Is het ambitieniveau eenmaal bepaald, dan kan daar ook een doorlooptijd om door te groeien naar een volgend ambitieniveau aan verbonden worden. De rijksoverheid heeft alle overheidsorganisaties een looptijd van zeven jaar gegeven om naar het hoogste openbaarheidsniveau toe te werken.
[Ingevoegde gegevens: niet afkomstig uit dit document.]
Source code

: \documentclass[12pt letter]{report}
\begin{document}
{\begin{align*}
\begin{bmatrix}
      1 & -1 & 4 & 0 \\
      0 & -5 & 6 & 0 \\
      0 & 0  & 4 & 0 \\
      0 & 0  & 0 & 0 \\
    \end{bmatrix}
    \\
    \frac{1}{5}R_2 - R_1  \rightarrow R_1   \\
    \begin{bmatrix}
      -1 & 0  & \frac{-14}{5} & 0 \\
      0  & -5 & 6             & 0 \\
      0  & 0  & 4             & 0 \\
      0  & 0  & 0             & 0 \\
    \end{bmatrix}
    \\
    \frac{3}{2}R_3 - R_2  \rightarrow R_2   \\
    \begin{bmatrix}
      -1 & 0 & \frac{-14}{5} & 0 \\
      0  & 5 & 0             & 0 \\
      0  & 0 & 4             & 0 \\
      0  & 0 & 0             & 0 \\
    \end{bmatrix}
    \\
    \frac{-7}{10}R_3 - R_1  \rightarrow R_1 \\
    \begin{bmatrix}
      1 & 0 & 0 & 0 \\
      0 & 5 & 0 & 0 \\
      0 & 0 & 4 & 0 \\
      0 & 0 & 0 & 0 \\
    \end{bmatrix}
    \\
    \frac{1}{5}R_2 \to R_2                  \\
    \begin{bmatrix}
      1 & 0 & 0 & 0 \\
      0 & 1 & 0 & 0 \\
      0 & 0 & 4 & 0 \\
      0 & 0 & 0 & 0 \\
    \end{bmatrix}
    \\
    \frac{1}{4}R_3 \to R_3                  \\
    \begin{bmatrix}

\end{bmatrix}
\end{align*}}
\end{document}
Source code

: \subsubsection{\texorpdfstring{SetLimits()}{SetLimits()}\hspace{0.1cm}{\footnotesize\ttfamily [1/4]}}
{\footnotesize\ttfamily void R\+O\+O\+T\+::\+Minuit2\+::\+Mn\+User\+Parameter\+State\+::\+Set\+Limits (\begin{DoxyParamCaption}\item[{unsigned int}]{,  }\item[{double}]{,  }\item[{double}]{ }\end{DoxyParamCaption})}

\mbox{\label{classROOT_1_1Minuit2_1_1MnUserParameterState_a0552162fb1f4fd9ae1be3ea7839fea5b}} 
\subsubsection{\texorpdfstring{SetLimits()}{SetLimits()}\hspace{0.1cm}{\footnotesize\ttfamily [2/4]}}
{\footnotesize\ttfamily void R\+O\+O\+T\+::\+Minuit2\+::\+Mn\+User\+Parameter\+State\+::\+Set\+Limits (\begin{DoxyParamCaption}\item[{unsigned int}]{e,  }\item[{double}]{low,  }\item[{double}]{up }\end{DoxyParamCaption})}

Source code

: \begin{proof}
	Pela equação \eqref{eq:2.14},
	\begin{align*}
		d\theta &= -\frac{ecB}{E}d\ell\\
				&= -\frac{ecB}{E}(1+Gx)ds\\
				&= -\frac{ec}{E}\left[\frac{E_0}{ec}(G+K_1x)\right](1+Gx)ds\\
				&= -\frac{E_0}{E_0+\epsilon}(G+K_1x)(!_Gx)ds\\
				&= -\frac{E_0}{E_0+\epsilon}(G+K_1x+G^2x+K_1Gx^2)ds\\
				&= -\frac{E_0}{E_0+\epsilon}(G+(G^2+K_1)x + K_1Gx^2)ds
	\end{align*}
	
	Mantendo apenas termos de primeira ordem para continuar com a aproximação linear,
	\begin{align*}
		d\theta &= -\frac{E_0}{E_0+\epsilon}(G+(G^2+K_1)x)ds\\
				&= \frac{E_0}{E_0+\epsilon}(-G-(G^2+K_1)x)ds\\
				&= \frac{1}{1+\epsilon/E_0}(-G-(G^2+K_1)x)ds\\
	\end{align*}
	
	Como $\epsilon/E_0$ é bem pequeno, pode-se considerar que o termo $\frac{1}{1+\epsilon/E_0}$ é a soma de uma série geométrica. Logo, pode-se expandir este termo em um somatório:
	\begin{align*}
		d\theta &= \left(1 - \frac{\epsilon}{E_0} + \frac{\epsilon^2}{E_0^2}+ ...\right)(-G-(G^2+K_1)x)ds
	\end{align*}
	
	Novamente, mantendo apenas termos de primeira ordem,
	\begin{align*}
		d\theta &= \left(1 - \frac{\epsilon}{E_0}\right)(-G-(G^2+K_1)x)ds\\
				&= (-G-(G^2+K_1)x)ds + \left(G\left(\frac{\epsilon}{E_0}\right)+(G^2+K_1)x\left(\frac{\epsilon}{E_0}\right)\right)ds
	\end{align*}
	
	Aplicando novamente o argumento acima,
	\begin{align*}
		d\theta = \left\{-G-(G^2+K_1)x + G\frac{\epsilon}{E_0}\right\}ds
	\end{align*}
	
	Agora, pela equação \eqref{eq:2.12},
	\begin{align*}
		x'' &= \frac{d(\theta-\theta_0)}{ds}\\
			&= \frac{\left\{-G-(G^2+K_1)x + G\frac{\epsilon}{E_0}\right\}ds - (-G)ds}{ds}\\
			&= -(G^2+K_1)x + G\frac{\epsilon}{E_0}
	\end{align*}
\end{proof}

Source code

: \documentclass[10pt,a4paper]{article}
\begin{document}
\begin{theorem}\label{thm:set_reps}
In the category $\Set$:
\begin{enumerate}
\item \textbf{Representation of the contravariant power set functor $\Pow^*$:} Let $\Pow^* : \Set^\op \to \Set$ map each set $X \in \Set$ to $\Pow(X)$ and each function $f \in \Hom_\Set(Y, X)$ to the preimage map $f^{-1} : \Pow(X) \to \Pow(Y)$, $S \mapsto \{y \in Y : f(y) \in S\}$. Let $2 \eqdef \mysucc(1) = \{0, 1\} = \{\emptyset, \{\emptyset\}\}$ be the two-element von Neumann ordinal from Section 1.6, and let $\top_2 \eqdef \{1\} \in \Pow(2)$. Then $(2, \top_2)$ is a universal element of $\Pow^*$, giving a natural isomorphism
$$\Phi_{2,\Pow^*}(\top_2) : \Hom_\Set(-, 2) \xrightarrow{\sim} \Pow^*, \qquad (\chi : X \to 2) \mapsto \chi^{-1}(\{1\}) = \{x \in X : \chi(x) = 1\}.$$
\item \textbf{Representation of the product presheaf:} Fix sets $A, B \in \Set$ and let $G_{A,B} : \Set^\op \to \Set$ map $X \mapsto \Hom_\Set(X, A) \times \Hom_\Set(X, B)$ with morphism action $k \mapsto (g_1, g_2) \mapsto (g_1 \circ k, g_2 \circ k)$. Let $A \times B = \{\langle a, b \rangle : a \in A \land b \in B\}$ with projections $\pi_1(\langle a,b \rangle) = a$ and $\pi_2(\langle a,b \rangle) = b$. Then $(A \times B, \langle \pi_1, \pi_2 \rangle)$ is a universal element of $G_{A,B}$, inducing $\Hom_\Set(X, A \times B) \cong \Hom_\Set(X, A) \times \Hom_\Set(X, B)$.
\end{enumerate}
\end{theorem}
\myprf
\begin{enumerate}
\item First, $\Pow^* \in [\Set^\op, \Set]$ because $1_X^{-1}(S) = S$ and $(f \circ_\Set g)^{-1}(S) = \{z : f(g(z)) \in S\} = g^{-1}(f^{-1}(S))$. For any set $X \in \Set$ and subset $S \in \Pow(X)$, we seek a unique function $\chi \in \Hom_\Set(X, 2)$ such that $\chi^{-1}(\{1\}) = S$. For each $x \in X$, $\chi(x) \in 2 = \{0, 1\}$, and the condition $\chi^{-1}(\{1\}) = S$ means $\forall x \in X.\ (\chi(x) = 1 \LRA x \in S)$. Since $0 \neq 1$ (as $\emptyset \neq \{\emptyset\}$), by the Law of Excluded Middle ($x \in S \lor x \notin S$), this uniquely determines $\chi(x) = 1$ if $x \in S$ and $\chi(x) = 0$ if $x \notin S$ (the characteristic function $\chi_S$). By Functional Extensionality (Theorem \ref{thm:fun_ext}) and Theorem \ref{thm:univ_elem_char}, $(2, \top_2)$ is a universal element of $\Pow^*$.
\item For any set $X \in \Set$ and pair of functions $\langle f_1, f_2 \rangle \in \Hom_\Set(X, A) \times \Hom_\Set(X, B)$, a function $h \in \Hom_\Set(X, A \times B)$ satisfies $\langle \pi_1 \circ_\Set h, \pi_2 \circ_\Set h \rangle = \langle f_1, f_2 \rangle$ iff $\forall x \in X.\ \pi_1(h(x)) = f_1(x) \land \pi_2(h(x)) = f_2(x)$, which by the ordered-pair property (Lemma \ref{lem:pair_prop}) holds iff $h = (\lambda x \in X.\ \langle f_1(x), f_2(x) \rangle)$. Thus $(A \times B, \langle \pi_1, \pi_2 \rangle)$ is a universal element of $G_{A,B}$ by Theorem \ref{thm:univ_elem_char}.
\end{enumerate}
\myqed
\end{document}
Sneller doorgroeien naar een hoger niveau is uiteraard toegestaan, maar afhankelijk van de organisatie.
Blijf vooral pragmatisch in de aanpak en neem geen overhaaste stappen die ertoe kunnen leiden dat er wellicht een stap teruggezet moet worden.
De basis is de sleutel tot succesvolle openbaarmaking
Ik heb het al eerder gezegd, maar herhaal het hier nogmaals. Om stukken succesvol openbaar te kunnen maken, is het belangrijk dat de basis goed ingericht is. Zorg ervoor dat je registers (PDC, ZTC, model-DSP) goed bijgewerkt zijn en ook goed bijgehouden worden. Treed zo nodig met je leveranciers van zaaksystemen, vakapplicaties en andere informatieoplossingen in overleg om veranderingen in wet- en regelgeving zo snel mogelijk in de registers verwerkt te zien. Vanuit die basis kunnen zaakdossiers die ontstaan opgeslagen worden in het archiefsysteem en van daaruit op het daarvoor geschikte platform openbaar gemaakt worden.
Alleen met een goede basis is openbaarmaking geen ‘lastig’ trucje meer en maakt het in wezen niet meer uit waar je die openbaarmaking kenbaar maakt.